-- EXERCISE PROMPT --
Repeat the whole listing below exactly as it reads.

========

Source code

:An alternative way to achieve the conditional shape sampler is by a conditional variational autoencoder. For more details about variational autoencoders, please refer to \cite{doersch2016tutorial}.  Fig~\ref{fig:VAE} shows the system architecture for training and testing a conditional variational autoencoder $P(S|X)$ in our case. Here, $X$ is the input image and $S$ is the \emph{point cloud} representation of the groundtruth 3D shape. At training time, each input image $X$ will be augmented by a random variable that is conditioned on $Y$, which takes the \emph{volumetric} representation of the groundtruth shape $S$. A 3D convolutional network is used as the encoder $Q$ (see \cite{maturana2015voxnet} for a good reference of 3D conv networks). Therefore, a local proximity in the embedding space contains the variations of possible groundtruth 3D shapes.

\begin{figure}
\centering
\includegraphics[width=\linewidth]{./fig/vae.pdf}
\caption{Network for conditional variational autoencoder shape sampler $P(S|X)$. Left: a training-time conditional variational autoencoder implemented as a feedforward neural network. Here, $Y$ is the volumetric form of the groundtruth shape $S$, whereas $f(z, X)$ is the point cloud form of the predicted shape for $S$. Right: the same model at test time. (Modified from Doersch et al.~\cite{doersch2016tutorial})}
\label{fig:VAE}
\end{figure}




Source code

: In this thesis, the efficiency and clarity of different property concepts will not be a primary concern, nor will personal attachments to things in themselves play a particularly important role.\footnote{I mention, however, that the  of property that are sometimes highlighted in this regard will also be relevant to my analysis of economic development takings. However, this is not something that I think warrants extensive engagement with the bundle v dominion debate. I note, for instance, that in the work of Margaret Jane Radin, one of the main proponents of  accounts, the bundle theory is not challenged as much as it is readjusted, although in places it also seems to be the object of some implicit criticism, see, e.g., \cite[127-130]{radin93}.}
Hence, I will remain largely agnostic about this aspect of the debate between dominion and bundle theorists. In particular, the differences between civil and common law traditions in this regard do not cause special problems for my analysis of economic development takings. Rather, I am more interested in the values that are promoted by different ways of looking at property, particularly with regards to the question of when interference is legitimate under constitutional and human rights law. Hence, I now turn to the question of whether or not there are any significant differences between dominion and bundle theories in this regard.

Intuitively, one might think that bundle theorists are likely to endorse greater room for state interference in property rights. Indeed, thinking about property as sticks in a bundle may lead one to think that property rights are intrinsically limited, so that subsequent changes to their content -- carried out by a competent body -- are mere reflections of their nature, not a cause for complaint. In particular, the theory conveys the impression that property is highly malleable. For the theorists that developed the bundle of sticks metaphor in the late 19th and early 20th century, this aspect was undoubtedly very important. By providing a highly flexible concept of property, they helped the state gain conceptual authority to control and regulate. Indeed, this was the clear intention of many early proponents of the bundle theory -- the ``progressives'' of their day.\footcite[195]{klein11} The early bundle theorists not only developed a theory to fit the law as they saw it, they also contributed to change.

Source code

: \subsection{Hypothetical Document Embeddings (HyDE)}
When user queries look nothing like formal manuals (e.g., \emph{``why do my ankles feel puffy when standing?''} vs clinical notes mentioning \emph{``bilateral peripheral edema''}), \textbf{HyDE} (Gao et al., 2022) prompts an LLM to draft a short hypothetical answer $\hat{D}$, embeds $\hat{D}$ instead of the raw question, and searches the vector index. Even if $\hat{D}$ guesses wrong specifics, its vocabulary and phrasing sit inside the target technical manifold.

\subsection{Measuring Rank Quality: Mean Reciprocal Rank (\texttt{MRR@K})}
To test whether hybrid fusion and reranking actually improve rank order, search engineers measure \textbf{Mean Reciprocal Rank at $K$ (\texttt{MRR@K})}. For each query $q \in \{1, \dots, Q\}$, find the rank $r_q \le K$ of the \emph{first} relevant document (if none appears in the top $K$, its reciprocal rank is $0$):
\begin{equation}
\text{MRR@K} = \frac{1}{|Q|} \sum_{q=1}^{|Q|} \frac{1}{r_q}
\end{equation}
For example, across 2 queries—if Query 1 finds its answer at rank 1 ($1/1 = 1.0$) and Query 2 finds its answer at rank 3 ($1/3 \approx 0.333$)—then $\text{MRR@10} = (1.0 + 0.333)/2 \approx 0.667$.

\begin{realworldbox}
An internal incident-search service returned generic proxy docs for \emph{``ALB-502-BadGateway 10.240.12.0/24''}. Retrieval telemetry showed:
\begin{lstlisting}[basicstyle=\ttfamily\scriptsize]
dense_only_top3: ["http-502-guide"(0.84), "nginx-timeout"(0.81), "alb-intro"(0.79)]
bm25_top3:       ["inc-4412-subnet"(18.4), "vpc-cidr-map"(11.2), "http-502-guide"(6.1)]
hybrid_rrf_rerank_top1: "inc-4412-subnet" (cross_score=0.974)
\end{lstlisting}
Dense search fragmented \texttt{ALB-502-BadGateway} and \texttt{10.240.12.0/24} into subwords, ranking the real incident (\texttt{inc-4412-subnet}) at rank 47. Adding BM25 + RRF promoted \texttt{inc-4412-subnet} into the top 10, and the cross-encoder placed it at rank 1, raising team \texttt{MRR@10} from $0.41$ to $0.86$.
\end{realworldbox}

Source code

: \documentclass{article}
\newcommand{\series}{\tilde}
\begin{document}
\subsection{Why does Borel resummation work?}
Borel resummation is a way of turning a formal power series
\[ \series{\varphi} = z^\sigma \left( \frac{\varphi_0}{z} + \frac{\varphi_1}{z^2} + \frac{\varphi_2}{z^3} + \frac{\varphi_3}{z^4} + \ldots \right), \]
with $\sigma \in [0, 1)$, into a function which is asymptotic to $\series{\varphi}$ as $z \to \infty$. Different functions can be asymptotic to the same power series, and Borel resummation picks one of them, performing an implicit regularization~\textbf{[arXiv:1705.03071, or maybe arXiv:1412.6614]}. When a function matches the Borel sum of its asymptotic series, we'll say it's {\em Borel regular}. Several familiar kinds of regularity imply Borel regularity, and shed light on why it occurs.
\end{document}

========

-- PROBLEM SOLUTION --
Source code

:An alternative way to achieve the conditional shape sampler is by a conditional variational autoencoder. For more details about variational autoencoders, please refer to \cite{doersch2016tutorial}.  Fig~\ref{fig:VAE} shows the system architecture for training and testing a conditional variational autoencoder $P(S|X)$ in our case. Here, $X$ is the input image and $S$ is the \emph{point cloud} representation of the groundtruth 3D shape. At training time, each input image $X$ will be augmented by a random variable that is conditioned on $Y$, which takes the \emph{volumetric} representation of the groundtruth shape $S$. A 3D convolutional network is used as the encoder $Q$ (see \cite{maturana2015voxnet} for a good reference of 3D conv networks). Therefore, a local proximity in the embedding space contains the variations of possible groundtruth 3D shapes.

\begin{figure}
\centering
\includegraphics[width=\linewidth]{./fig/vae.pdf}
\caption{Network for conditional variational autoencoder shape sampler $P(S|X)$. Left: a training-time conditional variational autoencoder implemented as a feedforward neural network. Here, $Y$ is the volumetric form of the groundtruth shape $S$, whereas $f(z, X)$ is the point cloud form of the predicted shape for $S$. Right: the same model at test time. (Modified from Doersch et al.~\cite{doersch2016tutorial})}
\label{fig:VAE}
\end{figure}




Source code

: In this thesis, the efficiency and clarity of different property concepts will not be a primary concern, nor will personal attachments to things in themselves play a particularly important role.\footnote{I mention, however, that the  of property that are sometimes highlighted in this regard will also be relevant to my analysis of economic development takings. However, this is not something that I think warrants extensive engagement with the bundle v dominion debate. I note, for instance, that in the work of Margaret Jane Radin, one of the main proponents of  accounts, the bundle theory is not challenged as much as it is readjusted, although in places it also seems to be the object of some implicit criticism, see, e.g., \cite[127-130]{radin93}.}
Hence, I will remain largely agnostic about this aspect of the debate between dominion and bundle theorists. In particular, the differences between civil and common law traditions in this regard do not cause special problems for my analysis of economic development takings. Rather, I am more interested in the values that are promoted by different ways of looking at property, particularly with regards to the question of when interference is legitimate under constitutional and human rights law. Hence, I now turn to the question of whether or not there are any significant differences between dominion and bundle theories in this regard.

Intuitively, one might think that bundle theorists are likely to endorse greater room for state interference in property rights. Indeed, thinking about property as sticks in a bundle may lead one to think that property rights are intrinsically limited, so that subsequent changes to their content -- carried out by a competent body -- are mere reflections of their nature, not a cause for complaint. In particular, the theory conveys the impression that property is highly malleable. For the theorists that developed the bundle of sticks metaphor in the late 19th and early 20th century, this aspect was undoubtedly very important. By providing a highly flexible concept of property, they helped the state gain conceptual authority to control and regulate. Indeed, this was the clear intention of many early proponents of the bundle theory -- the ``progressives'' of their day.\footcite[195]{klein11} The early bundle theorists not only developed a theory to fit the law as they saw it, they also contributed to change.

Source code

: \subsection{Hypothetical Document Embeddings (HyDE)}
When user queries look nothing like formal manuals (e.g., \emph{``why do my ankles feel puffy when standing?''} vs clinical notes mentioning \emph{``bilateral peripheral edema''}), \textbf{HyDE} (Gao et al., 2022) prompts an LLM to draft a short hypothetical answer $\hat{D}$, embeds $\hat{D}$ instead of the raw question, and searches the vector index. Even if $\hat{D}$ guesses wrong specifics, its vocabulary and phrasing sit inside the target technical manifold.

\subsection{Measuring Rank Quality: Mean Reciprocal Rank (\texttt{MRR@K})}
To test whether hybrid fusion and reranking actually improve rank order, search engineers measure \textbf{Mean Reciprocal Rank at $K$ (\texttt{MRR@K})}. For each query $q \in \{1, \dots, Q\}$, find the rank $r_q \le K$ of the \emph{first} relevant document (if none appears in the top $K$, its reciprocal rank is $0$):
\begin{equation}
\text{MRR@K} = \frac{1}{|Q|} \sum_{q=1}^{|Q|} \frac{1}{r_q}
\end{equation}
For example, across 2 queries—if Query 1 finds its answer at rank 1 ($1/1 = 1.0$) and Query 2 finds its answer at rank 3 ($1/3 \approx 0.333$)—then $\text{MRR@10} = (1.0 + 0.333)/2 \approx 0.667$.

\begin{realworldbox}
An internal incident-search service returned generic proxy docs for \emph{``ALB-502-BadGateway 10.240.12.0/24''}. Retrieval telemetry showed:
\begin{lstlisting}[basicstyle=\ttfamily\scriptsize]
dense_only_top3: ["http-502-guide"(0.84), "nginx-timeout"(0.81), "alb-intro"(0.79)]
bm25_top3:       ["inc-4412-subnet"(18.4), "vpc-cidr-map"(11.2), "http-502-guide"(6.1)]
hybrid_rrf_rerank_top1: "inc-4412-subnet" (cross_score=0.974)
\end{lstlisting}
Dense search fragmented \texttt{ALB-502-BadGateway} and \texttt{10.240.12.0/24} into subwords, ranking the real incident (\texttt{inc-4412-subnet}) at rank 47. Adding BM25 + RRF promoted \texttt{inc-4412-subnet} into the top 10, and the cross-encoder placed it at rank 1, raising team \texttt{MRR@10} from $0.41$ to $0.86$.
\end{realworldbox}

Source code

: \documentclass{article}
\newcommand{\series}{\tilde}
\begin{document}
\subsection{Why does Borel resummation work?}
Borel resummation is a way of turning a formal power series
\[ \series{\varphi} = z^\sigma \left( \frac{\varphi_0}{z} + \frac{\varphi_1}{z^2} + \frac{\varphi_2}{z^3} + \frac{\varphi_3}{z^4} + \ldots \right), \]
with $\sigma \in [0, 1)$, into a function which is asymptotic to $\series{\varphi}$ as $z \to \infty$. Different functions can be asymptotic to the same power series, and Borel resummation picks one of them, performing an implicit regularization~\textbf{[arXiv:1705.03071, or maybe arXiv:1412.6614]}. When a function matches the Borel sum of its asymptotic series, we'll say it's {\em Borel regular}. Several familiar kinds of regularity imply Borel regularity, and shed light on why it occurs.
\end{document}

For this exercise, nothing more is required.